NASA released an animation depicting space trash in motion around Earth. (YouTube/NASA)

Some space garbage is headed straight for us — but chances are pretty good that no one on Earth will even notice its impact. That is, except for the scientists who are eagerly awaiting the arrival of the cosmic rubbish.

[An unexpected asteroid (or maybe comet) will fly surprisingly close to Earth on Halloween]

Nature News reports that the object, officially known as WT1190F, will arrive on Nov. 13. It's about 3 to 6 feet long, and probably hollow, which means it's almost definitely man-made. Don't fret: It's coming down over the Indian Ocean, about 65 miles off the southern tip of Sri Lanka. So even if any significant fragments remain after the object passes through the atmosphere, they're unlikely to hurt anyone.
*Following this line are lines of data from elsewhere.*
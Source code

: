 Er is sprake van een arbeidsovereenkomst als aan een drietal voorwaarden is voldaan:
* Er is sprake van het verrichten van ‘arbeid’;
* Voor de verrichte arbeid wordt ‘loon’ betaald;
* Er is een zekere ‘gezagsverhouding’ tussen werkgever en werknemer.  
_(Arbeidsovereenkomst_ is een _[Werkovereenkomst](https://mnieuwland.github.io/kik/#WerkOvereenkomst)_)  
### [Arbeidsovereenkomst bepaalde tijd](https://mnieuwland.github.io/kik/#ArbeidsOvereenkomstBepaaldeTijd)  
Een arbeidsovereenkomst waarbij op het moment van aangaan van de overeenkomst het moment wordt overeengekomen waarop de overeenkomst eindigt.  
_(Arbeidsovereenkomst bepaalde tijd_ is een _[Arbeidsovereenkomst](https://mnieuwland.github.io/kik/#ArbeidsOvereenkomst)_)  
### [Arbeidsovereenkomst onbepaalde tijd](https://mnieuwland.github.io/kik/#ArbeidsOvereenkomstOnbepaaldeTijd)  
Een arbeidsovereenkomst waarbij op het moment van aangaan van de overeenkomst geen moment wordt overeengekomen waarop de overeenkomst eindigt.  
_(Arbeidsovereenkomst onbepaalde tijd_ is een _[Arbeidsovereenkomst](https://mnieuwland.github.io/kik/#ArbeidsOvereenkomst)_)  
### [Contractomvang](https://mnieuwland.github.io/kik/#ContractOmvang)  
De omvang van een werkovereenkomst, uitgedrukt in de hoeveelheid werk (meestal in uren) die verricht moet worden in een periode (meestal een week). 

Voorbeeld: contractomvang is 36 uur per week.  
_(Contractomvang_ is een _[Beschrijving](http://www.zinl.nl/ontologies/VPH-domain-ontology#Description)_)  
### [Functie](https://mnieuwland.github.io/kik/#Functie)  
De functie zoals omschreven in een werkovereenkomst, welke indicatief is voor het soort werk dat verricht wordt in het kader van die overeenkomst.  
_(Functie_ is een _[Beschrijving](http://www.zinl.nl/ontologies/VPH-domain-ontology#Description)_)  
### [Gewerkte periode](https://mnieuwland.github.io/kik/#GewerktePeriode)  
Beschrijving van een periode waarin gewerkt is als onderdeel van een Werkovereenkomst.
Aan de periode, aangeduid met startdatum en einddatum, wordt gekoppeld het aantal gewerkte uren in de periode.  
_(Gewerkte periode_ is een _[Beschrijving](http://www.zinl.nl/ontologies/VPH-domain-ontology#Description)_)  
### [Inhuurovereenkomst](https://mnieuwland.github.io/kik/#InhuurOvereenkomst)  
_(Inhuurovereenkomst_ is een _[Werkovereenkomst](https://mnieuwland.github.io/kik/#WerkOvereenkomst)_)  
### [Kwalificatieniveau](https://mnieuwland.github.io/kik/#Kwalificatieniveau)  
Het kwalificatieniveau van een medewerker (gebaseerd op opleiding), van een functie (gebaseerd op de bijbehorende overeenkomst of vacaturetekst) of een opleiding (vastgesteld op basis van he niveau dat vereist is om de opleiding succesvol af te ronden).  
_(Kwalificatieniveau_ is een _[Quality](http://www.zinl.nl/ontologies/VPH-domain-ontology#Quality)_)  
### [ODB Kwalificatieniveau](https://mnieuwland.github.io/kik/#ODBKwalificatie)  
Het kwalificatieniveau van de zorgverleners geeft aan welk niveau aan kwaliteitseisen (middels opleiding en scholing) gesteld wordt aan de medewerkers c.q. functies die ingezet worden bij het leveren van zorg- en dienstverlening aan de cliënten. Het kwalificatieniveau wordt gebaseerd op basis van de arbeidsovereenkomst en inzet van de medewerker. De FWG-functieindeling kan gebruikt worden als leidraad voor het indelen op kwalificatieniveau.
Let's just hope they don't ruin a whale's day.

WT1190F — which is probably a piece of discarded rocket body — was a "lost" piece of space debris, meaning that it wasn't on anyone's radar until it was spotted falling toward Earth. It's unusual for scientists to be able to accurately predict the incoming path of such debris because not much effort goes into following the garbage we've left in space. So people are excited to study it as it comes down.

The piece of junk could actually be a really cool historical artifact. It could even be part of one of the rockets used in the Apollo program. If we're lucky, we might get to find out what spacecraft it came from. But I guess we should just be grateful for the fact that space junk hardly ever makes it down to Earth, and that this particular piece of litter is unlikely to harm anyone.